__Instructions to follow__: Set down exactly the lines in the records below that run from the line with "<p>The sketches were" to the line with "<h3>Home</h3>", inclusive, and nothing more.

__Data for review__:

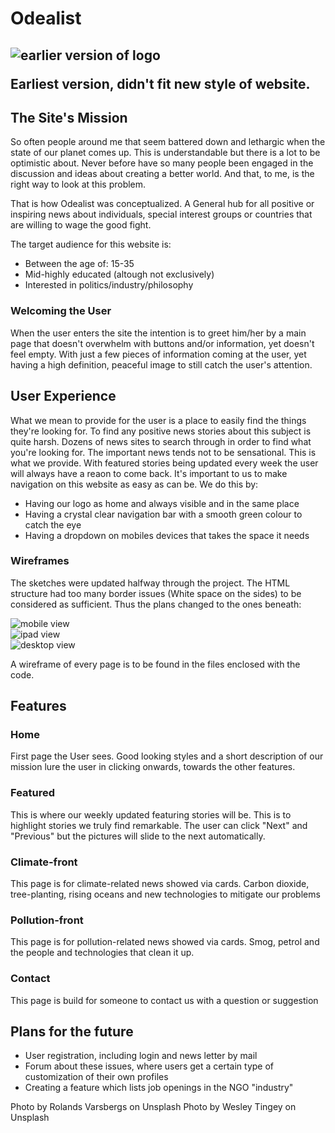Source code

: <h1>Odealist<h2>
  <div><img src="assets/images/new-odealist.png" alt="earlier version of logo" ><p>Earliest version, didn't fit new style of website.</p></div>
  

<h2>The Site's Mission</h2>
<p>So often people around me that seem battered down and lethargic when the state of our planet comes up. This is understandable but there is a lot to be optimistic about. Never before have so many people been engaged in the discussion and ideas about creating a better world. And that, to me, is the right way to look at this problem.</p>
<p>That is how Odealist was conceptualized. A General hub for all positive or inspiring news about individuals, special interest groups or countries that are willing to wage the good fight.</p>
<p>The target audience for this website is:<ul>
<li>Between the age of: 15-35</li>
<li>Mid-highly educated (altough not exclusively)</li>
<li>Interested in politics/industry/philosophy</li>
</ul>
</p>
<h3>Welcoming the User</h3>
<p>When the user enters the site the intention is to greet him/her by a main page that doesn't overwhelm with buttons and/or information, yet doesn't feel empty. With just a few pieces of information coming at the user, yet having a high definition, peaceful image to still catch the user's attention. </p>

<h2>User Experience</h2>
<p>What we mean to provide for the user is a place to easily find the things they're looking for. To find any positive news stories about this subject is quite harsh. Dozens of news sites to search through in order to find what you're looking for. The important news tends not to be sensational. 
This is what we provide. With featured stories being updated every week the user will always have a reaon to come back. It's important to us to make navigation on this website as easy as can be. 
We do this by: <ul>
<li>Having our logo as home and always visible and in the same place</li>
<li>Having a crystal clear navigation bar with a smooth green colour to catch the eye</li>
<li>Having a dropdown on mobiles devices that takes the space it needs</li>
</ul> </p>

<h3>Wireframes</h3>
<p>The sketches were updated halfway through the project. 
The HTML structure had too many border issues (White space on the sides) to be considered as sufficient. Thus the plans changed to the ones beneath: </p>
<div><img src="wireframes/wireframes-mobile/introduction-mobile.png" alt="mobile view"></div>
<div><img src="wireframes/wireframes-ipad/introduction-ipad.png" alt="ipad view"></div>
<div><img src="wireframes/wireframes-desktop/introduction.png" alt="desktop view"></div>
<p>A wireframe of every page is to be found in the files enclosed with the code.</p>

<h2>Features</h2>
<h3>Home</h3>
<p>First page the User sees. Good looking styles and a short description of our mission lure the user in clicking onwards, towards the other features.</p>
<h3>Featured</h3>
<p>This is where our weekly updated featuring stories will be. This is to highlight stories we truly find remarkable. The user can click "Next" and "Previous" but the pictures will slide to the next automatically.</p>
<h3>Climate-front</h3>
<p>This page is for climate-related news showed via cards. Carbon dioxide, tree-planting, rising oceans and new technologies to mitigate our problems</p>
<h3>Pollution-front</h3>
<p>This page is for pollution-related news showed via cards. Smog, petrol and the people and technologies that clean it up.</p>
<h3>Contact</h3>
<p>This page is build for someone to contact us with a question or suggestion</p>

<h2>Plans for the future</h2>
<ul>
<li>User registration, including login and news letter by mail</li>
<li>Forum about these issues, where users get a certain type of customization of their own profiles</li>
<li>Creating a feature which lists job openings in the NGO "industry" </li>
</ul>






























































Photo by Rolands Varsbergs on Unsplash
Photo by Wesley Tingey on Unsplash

---

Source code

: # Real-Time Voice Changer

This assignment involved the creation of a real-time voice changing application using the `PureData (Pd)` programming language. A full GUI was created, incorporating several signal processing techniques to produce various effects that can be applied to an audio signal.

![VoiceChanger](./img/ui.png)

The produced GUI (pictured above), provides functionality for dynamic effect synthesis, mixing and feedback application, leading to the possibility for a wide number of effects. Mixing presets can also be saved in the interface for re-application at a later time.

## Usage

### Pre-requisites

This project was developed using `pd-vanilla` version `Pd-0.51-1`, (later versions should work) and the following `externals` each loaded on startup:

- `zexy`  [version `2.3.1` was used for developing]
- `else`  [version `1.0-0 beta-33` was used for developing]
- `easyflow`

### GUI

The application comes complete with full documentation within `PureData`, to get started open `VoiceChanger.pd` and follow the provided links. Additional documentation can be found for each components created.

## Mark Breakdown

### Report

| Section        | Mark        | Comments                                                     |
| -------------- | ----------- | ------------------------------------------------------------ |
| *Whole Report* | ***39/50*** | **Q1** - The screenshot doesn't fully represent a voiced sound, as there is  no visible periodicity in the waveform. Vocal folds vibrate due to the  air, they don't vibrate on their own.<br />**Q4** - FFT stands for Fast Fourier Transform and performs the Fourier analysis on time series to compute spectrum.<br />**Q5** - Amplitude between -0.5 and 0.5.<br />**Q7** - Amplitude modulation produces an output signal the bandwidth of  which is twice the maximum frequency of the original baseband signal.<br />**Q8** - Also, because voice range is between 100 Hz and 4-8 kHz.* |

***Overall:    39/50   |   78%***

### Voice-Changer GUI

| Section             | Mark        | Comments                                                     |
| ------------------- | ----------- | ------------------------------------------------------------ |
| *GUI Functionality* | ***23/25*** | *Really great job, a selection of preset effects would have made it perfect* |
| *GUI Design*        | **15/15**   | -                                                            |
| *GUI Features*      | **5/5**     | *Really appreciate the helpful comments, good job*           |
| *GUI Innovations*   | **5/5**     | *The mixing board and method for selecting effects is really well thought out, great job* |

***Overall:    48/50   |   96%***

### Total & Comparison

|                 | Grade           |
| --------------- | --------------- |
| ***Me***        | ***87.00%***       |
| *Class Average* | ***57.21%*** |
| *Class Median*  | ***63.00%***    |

__Task solution__:
<p>The sketches were updated halfway through the project. 
The HTML structure had too many border issues (White space on the sides) to be considered as sufficient. Thus the plans changed to the ones beneath: </p>
<div><img src="wireframes/wireframes-mobile/introduction-mobile.png" alt="mobile view"></div>
<div><img src="wireframes/wireframes-ipad/introduction-ipad.png" alt="ipad view"></div>
<div><img src="wireframes/wireframes-desktop/introduction.png" alt="desktop view"></div>
<p>A wireframe of every page is to be found in the files enclosed with the code.</p>

<h2>Features</h2>
<h3>Home</h3>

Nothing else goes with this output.